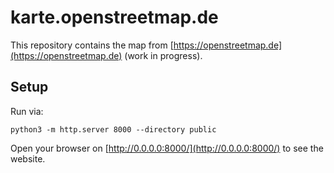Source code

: # karte.openstreetmap.de

This repository contains the map from [https://openstreetmap.de](https://openstreetmap.de) (work in progress).

## Setup

Run via:

```shell
python3 -m http.server 8000 --directory public
```

Open your browser on [http://0.0.0.0:8000/](http://0.0.0.0:8000/) to see the website.




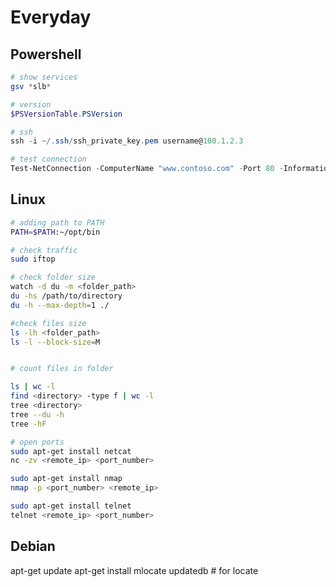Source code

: # Everyday

## Powershell

```powershell
# show services
gsv *slb*

# version
$PSVersionTable.PSVersion

# ssh
ssh -i ~/.ssh/ssh_private_key.pem username@100.1.2.3

# test connection
Test-NetConnection -ComputerName "www.contoso.com" -Port 80 -InformationLevel "Detailed" -TraceRoute
```

## Linux

```bash
# adding path to PATH
PATH=$PATH:~/opt/bin

# check traffic
sudo iftop

# check folder size
watch -d du -m <folder_path>
du -hs /path/to/directory
du -h --max-depth=1 ./

#check files size
ls -lh <folder_path>
ls -l --block-size=M


# count files in folder

ls | wc -l
find <directory> -type f | wc -l
tree <directory>
tree --du -h
tree -hF

# open ports
sudo apt-get install netcat
nc -zv <remote_ip> <port_number>

sudo apt-get install nmap
nmap -p <port_number> <remote_ip>

sudo apt-get install telnet
telnet <remote_ip> <port_number>
```

## Debian

apt-get update
apt-get install mlocate
updatedb # for locate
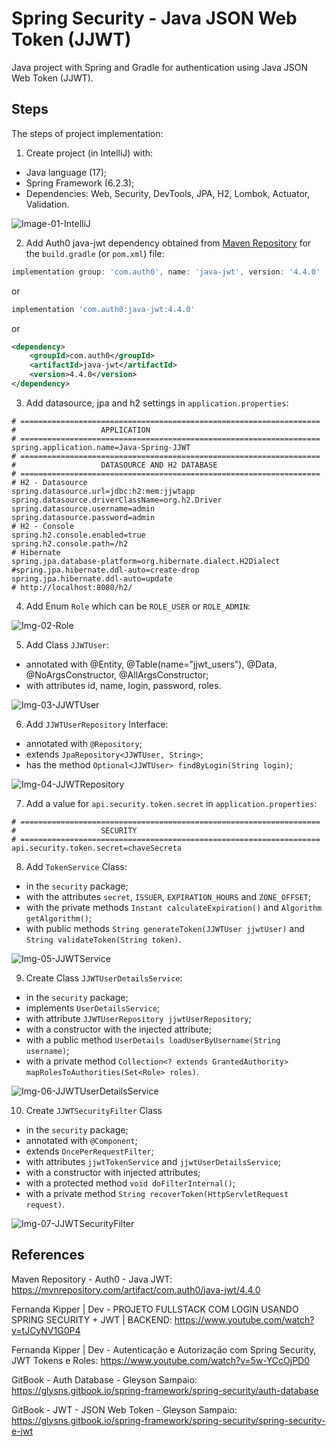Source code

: # Spring Security - Java JSON Web Token (JJWT)
Java project with Spring and Gradle for authentication using Java JSON Web Token (JJWT).


## Steps
The steps of project implementation:

1. Create project (in IntelliJ) with:
- Java language (17);
- Spring Framework (6.2.3);
- Dependencies: Web, Security, DevTools, JPA, H2, Lombok, Actuator, Validation.

![Image-01-IntelliJ](images/Img-01-IntelliJ.png)

2. Add Auth0 java-jwt dependency obtained from
   [Maven Repository](https://mvnrepository.com/artifact/com.auth0/java-jwt/4.4.0)
   for the `build.gradle` (or `pom.xml`) file:

```groovy
implementation group: 'com.auth0', name: 'java-jwt', version: '4.4.0'
```
or
```groovy
implementation 'com.auth0:java-jwt:4.4.0'
```
or
```xml
<dependency>
    <groupId>com.auth0</groupId>
    <artifactId>java-jwt</artifactId>
    <version>4.4.0</version>
</dependency>
```

3. Add datasource, jpa and h2 settings in `application.properties`:

```properties
# ===================================================================
#                   APPLICATION
# ===================================================================
spring.application.name=Java-Spring-JJWT
# ===================================================================
#                   DATASOURCE AND H2 DATABASE
# ===================================================================
# H2 - Datasource
spring.datasource.url=jdbc:h2:mem:jjwtapp
spring.datasource.driverClassName=org.h2.Driver
spring.datasource.username=admin
spring.datasource.password=admin
# H2 - Console
spring.h2.console.enabled=true
spring.h2.console.path=/h2
# Hibernate
spring.jpa.database-platform=org.hibernate.dialect.H2Dialect
#spring.jpa.hibernate.ddl-auto=create-drop
spring.jpa.hibernate.ddl-auto=update
# http://localhost:8080/h2/
```

4. Add Enum `Role` which can be `ROLE_USER` or `ROLE_ADMIN`:

![Img-02-Role](images/Img-02-Role.png)

5. Add Class `JJWTUser`:
- annotated with @Entity, @Table(name="jjwt_users"), @Data, @NoArgsConstructor, @AllArgsConstructor;
- with attributes id, name, login, password, roles.

![Img-03-JJWTUser](images/Img-03-JJWTUser.png)

6. Add `JJWTUserRepository` Interface:
- annotated with `@Repository`;
- extends `JpaRepository<JJWTUser, String>`;
- has the method `Optional<JJWTUser> findByLogin(String login)`;

![Img-04-JJWTRepository](images/Img-04-JJWTRepository.png)

7. Add a value for `api.security.token.secret` in `application.properties`:

```properties
# ===================================================================
#                   SECURITY
# ===================================================================
api.security.token.secret=chaveSecreta
```

8. Add `TokenService` Class:
- in the `security` package;
- with the attributes `secret`, `ISSUER`, `EXPIRATION_HOURS` and `ZONE_OFFSET`;
- with the private methods `Instant calculateExpiration()` and `Algorithm getAlgorithm()`;
- with public methods `String generateToken(JJWTUser jjwtUser)` and `String validateToken(String token)`.

![Img-05-JJWTService](images/Img-05-JJWTService.png)

9. Create Class `JJWTUserDetailsService`:
- in the `security` package;
- implements `UserDetailsService`;
- with attribute `JJWTUserRepository jjwtUserRepository`;
- with a constructor with the injected attribute;
- with a public method `UserDetails loadUserByUsername(String username)`;
- with a private method `Collection<? extends GrantedAuthority> mapRolesToAuthorities(Set<Role> roles)`.

![Img-06-JJWTUserDetailsService](images/Img-06-JJWTUserDetailsService.png)

10. Create `JJWTSecurityFilter` Class
- in the `security` package;
- annotated with `@Component`;
- extends `OncePerRequestFilter`;
- with attributes `jjwtTokenService` and `jjwtUserDetailsService`;
- with a constructor with injected attributes;
- with a protected method `void doFilterInternal()`;
- with a private method `String recoverToken(HttpServletRequest request)`.

![Img-07-JJWTSecurityFilter](images/Img-07-JJWTSecurityFilter.png)


## References
Maven Repository - Auth0 - Java JWT:
https://mvnrepository.com/artifact/com.auth0/java-jwt/4.4.0

Fernanda Kipper | Dev - PROJETO FULLSTACK COM LOGIN USANDO SPRING SECURITY + JWT | BACKEND:
https://www.youtube.com/watch?v=tJCyNV1G0P4

Fernanda Kipper | Dev - Autenticação e Autorização com Spring Security, JWT Tokens e Roles:
https://www.youtube.com/watch?v=5w-YCcOjPD0

GitBook - Auth Database - Gleyson Sampaio:
https://glysns.gitbook.io/spring-framework/spring-security/auth-database

GitBook - JWT - JSON Web Token - Gleyson Sampaio:
https://glysns.gitbook.io/spring-framework/spring-security/spring-security-e-jwt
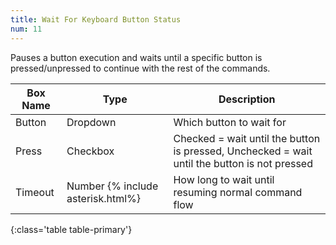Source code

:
 ```yaml
---
title: Wait For Keyboard Button Status
num: 11
---
```


Pauses a button execution and waits until a specific button is pressed/unpressed to continue with the rest of the commands.


| Box Name | Type | Description | 
|-------|--------|--------
|Button|Dropdown|Which button to wait for
|Press|Checkbox|Checked = wait until the button is pressed, Unchecked = wait until the button is not pressed 
|Timeout|Number {% include asterisk.html%}|How long to wait until resuming normal command flow
{:class='table table-primary'}








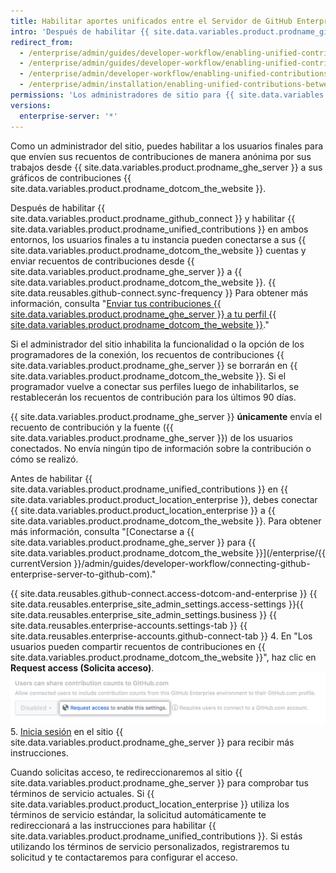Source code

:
 ```yaml
---
title: Habilitar aportes unificados entre el Servidor de GitHub Enterprise y GitHub.com
intro: 'Después de habilitar {{ site.data.variables.product.prodname_github_connect }}, puedes permitir {{ site.data.variables.product.prodname_ghe_cloud }} que los miembros destaquen su trabajo en {{ site.data.variables.product.prodname_ghe_server }} al enviar los recuentos de contribuciones a sus {{ site.data.variables.product.prodname_dotcom_the_website }} perfiles.'
redirect_from:
  - /enterprise/admin/guides/developer-workflow/enabling-unified-contributions-between-github-enterprise-and-github-com/
  - /enterprise/admin/guides/developer-workflow/enabling-unified-contributions-between-github-enterprise-server-and-github-com/
  - /enterprise/admin/developer-workflow/enabling-unified-contributions-between-github-enterprise-server-and-githubcom/
  - /enterprise/admin/installation/enabling-unified-contributions-between-github-enterprise-server-and-githubcom
permissions: 'Los administradores de sitio para {{ site.data.variables.product.prodname_ghe_server }} que también sean dueños de la cuenta organizacional o empresarial conectada de {{ site.data.variables.product.prodname_ghe_cloud }} pueden habilitar las contribuciones unificadas entre {{ site.data.variables.product.prodname_ghe_server }} y {{ site.data.variables.product.prodname_dotcom_the_website }}.'
versions:
  enterprise-server: '*'
---
```


Como un administrador del sitio, puedes habilitar a los usuarios finales para que envíen sus recuentos de contribuciones de manera anónima por sus trabajos desde {{ site.data.variables.product.prodname_ghe_server }} a sus gráficos de contribuciones {{ site.data.variables.product.prodname_dotcom_the_website }}.

Después de habilitar {{ site.data.variables.product.prodname_github_connect }} y habilitar {{ site.data.variables.product.prodname_unified_contributions }} en ambos entornos, los usuarios finales a tu instancia pueden conectarse a sus {{ site.data.variables.product.prodname_dotcom_the_website }} cuentas y enviar recuentos de contribuciones desde {{ site.data.variables.product.prodname_ghe_server }} a {{ site.data.variables.product.prodname_dotcom_the_website }}. {{ site.data.reusables.github-connect.sync-frequency }} Para obtener más información, consulta "[Enviar tus contribuciones {{ site.data.variables.product.prodname_ghe_server }} a tu perfil {{ site.data.variables.product.prodname_dotcom_the_website }}](/articles/sending-your-github-enterprise-server-contributions-to-your-github-com-profile/)."

Si el administrador del sitio inhabilita la funcionalidad o la opción de los programadores de la conexión, los recuentos de contribuciones {{ site.data.variables.product.prodname_ghe_server }} se borrarán en {{ site.data.variables.product.prodname_dotcom_the_website }}. Si el programador vuelve a conectar sus perfiles luego de inhabilitarlos, se restablecerán los recuentos de contribución para los últimos 90 días.

{{ site.data.variables.product.prodname_ghe_server }} **únicamente** envía el recuento de contribución y la fuente ({{ site.data.variables.product.prodname_ghe_server }}) de los usuarios conectados. No envía ningún tipo de información sobre la contribución o cómo se realizó.

Antes de habilitar {{ site.data.variables.product.prodname_unified_contributions }} en {{ site.data.variables.product.product_location_enterprise }}, debes conectar {{ site.data.variables.product.product_location_enterprise }} a {{ site.data.variables.product.prodname_dotcom_the_website }}. Para obtener más información, consulta "[Conectarse a {{ site.data.variables.product.prodname_ghe_server }} para {{ site.data.variables.product.prodname_dotcom_the_website }}](/enterprise/{{ currentVersion }}/admin/guides/developer-workflow/connecting-github-enterprise-server-to-github-com)."

{{ site.data.reusables.github-connect.access-dotcom-and-enterprise }}
{{ site.data.reusables.enterprise_site_admin_settings.access-settings }}{{ site.data.reusables.enterprise_site_admin_settings.business }}
{{ site.data.reusables.enterprise-accounts.settings-tab }}
{{ site.data.reusables.enterprise-accounts.github-connect-tab }}
4. En "Los usuarios pueden compartir recuentos de contribuciones en {{ site.data.variables.product.prodname_dotcom_the_website }}", haz clic en **Request access (Solicita acceso)**. ![Solicitud para acceder a la opción de contribuciones unificadas](/assets/images/enterprise/site-admin-settings/dotcom-ghe-connection-request-access.png)
5. [Inicia sesión](https://enterprise.github.com/login) en el sitio {{ site.data.variables.product.prodname_ghe_server }} para recibir más instrucciones.

Cuando solicitas acceso, te redireccionaremos al sitio {{ site.data.variables.product.prodname_ghe_server }} para comprobar tus términos de servicio actuales. Si {{ site.data.variables.product.product_location_enterprise }} utiliza los términos de servicio estándar, la solicitud automáticamente te redireccionará a las instrucciones para habilitar {{ site.data.variables.product.prodname_unified_contributions }}. Si estás utilizando los términos de servicio personalizados, registraremos tu solicitud y te contactaremos para configurar el acceso.

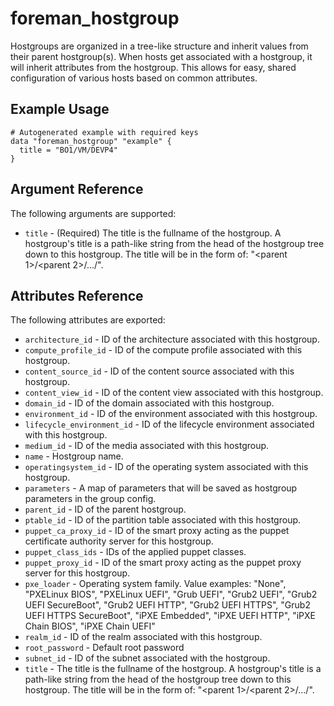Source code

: 
# foreman_hostgroup


Hostgroups are organized in a tree-like structure and inherit values from their parent hostgroup(s). When hosts get associated with a hostgroup, it will inherit attributes from the hostgroup. This allows for easy, shared configuration of various hosts based on common attributes.


## Example Usage

```
# Autogenerated example with required keys
data "foreman_hostgroup" "example" {
  title = "BO1/VM/DEVP4"
}
```


## Argument Reference

The following arguments are supported:

- `title` - (Required) The title is the fullname of the hostgroup.  A hostgroup's title is a path-like string from the head of the hostgroup tree down to this hostgroup.  The title will be in the form of: "<parent 1>/<parent 2>/.../<name>".


## Attributes Reference

The following attributes are exported:

- `architecture_id` - ID of the architecture associated with this hostgroup.
- `compute_profile_id` - ID of the compute profile associated with this hostgroup.
- `content_source_id` - ID of the content source associated with this hostgroup.
- `content_view_id` - ID of the content view associated with this hostgroup.
- `domain_id` - ID of the domain associated with this hostgroup.
- `environment_id` - ID of the environment associated with this hostgroup.
- `lifecycle_environment_id` - ID of the lifecycle environment associated with this hostgroup.
- `medium_id` - ID of the media associated with this hostgroup.
- `name` - Hostgroup name.
- `operatingsystem_id` - ID of the operating system associated with this hostgroup.
- `parameters` - A map of parameters that will be saved as hostgroup parameters in the group config.
- `parent_id` - ID of the parent hostgroup.
- `ptable_id` - ID of the partition table associated with this hostgroup.
- `puppet_ca_proxy_id` - ID of the smart proxy acting as the puppet certificate authority server for this hostgroup.
- `puppet_class_ids` - IDs of the applied puppet classes.
- `puppet_proxy_id` - ID of the smart proxy acting as the puppet proxy server for this hostgroup.
- `pxe_loader` - Operating system family. Value examples: "None", "PXELinux BIOS", "PXELinux UEFI", "Grub UEFI", "Grub2 UEFI", "Grub2 UEFI SecureBoot", "Grub2 UEFI HTTP", "Grub2 UEFI HTTPS", "Grub2 UEFI HTTPS SecureBoot", "iPXE Embedded", "iPXE UEFI HTTP", "iPXE Chain BIOS", "iPXE Chain UEFI"
- `realm_id` - ID of the realm associated with this hostgroup.
- `root_password` - Default root password
- `subnet_id` - ID of the subnet associated with the hostgroup.
- `title` - The title is the fullname of the hostgroup.  A hostgroup's title is a path-like string from the head of the hostgroup tree down to this hostgroup.  The title will be in the form of: "<parent 1>/<parent 2>/.../<name>".

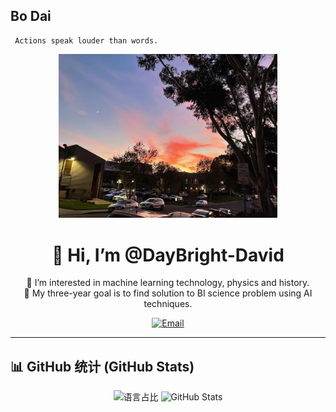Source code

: 

## Bo Dai
```
 Actions speak louder than words.
```

<!-- 顶部头像 & 徽章 -->
<div align="center">
  <!-- 头像（可留空或自行上传） -->
  <img src="https://raw.githubusercontent.com/DayBright-David/DayBright-David/main/IMG_0295.JPG" alt="Scenery"
  width="350px" />

  <!-- 名称与介绍 -->
  <h1>👋 Hi, I’m @DayBright-David </h1>
  <p>👀 I’m interested in machine learning technology, physics and history.<br/>
     🌱 My three-year goal is to find solution to BI science problem using AI techniques.</p>

  <!-- 社交徽章 -->
  <a href="mailto:daybright.daibo@gmail.com">
    <img src="https://img.shields.io/badge/Email-daybright.daibo%40gmail.com-blue?style=flat-square" alt="Email" />
  </a>
  
</div>

---

## 📊 GitHub 统计 (GitHub Stats)

<div align="center">

<!-- GitHub 贡献图（可视化您的贡献历史） -->

<!-- GitHub 语言占比 -->
<img src="https://github-readme-stats.vercel.app/api/top-langs/?username=DayBright-David&layout=compact&theme=tokyonight" alt="语言占比" />

<!-- GitHub 综合统计 -->
<img src="https://github-readme-stats.vercel.app/api?username=DayBright-David&show_icons=true&theme=tokyonight" alt="GitHub Stats" />

</div>

<!---
DayBright-David/DayBright-David is a ✨ special ✨ repository because its `README.md` (this file) appears on your GitHub profile.
You can click the Preview link to take a look at your changes.
--->
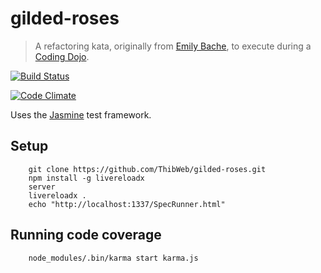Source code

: gilded-roses
============

> A refactoring kata, originally from [Emily Bache](https://github.com/emilybache/Refactoring-Katas), to execute during a [Coding Dojo](http://codingdojo.org/).

[![Build Status](https://travis-ci.org/ThibWeb/gilded-roses.png?branch=master)](https://travis-ci.org/ThibWeb/gilded-roses)

[![Code Climate](https://codeclimate.com/github/ThibWeb/gilded-roses.png)](https://codeclimate.com/github/ThibWeb/gilded-roses)

Uses the [Jasmine](http://pivotal.github.io/jasmine/) test framework.

## Setup
 
```
    git clone https://github.com/ThibWeb/gilded-roses.git
    npm install -g livereloadx
    server
    livereloadx .
    echo "http://localhost:1337/SpecRunner.html"
```

## Running code coverage

```
    node_modules/.bin/karma start karma.js
```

- - - -

Filter the entries down to the lines that include the string "password".

spring.datasource.password=admin
- with attributes id, name, login, password, roles.
- `root_password` - Default root password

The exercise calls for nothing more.